The cryolipolysis is a method for the nonsurgical reduction of subcutaneous fat. Adipose tissue is much more sensitive to low temperatures than skin and the exposure to a temperature substantially below 0°C for a limited (and known) time interval can determine a progressive resorption. While the skin is not damaged, in the adipose tissue first begins an inflammatory process, and then a process of apoptosis that leads to a significant volume loss of the fat layer. After a precise definition of the area of treatment, on the patient’s skin is applied an applicator, which pulls up the skin and subcutaneous fat. Then the temperature inside of the applicator is progressively brought down below 0°C for a time interval up to 50 minutes. The effectiveness of the treatment depends on the stability of the temperature of subcutaneous fat, therefore it is required maximum immobility of the patient. At the end of the treatment period, the effect of the pulsating suction is applied to the treated region for the restoration of the blood circulation of the skin.

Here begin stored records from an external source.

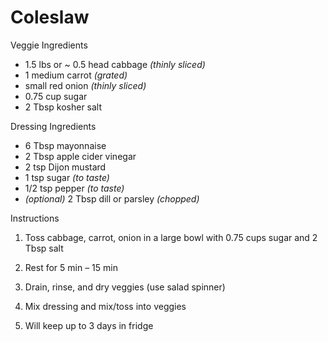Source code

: # Coleslaw

Veggie Ingredients

- 1.5 lbs or ~ 0.5 head cabbage *(thinly sliced)*
- 1 medium carrot *(grated)*
- small red onion *(thinly sliced)*
- 0.75 cup sugar
- 2 Tbsp kosher salt

Dressing Ingredients

- 6 Tbsp mayonnaise
- 2 Tbsp apple cider vinegar
- 2 tsp Dijon mustard
- 1 tsp sugar *(to taste)*
- 1/2 tsp pepper *(to taste)*
- *(optional)* 2 Tbsp dill or parsley *(chopped)*

Instructions

1. Toss cabbage, carrot, onion in a large bowl with 0.75 cups sugar and 2 Tbsp salt

1. Rest for 5 min – 15 min

1. Drain, rinse, and dry veggies (use salad spinner)

1. Mix dressing and mix/toss into veggies

1. Will keep up to 3 days in fridge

The clinical effects are observed usually in 3 months, but this period may be significantly reduced if the area exposed to cryolipolysis will be treated with shockwaves immediately after the procedure in a way to increase the resorption of adipose cells.
The same anatomical region, as a rule, is treated up to a maximum of 3 times with an interval of 4 weeks between sessions. Different body areas can be treated every 15 days.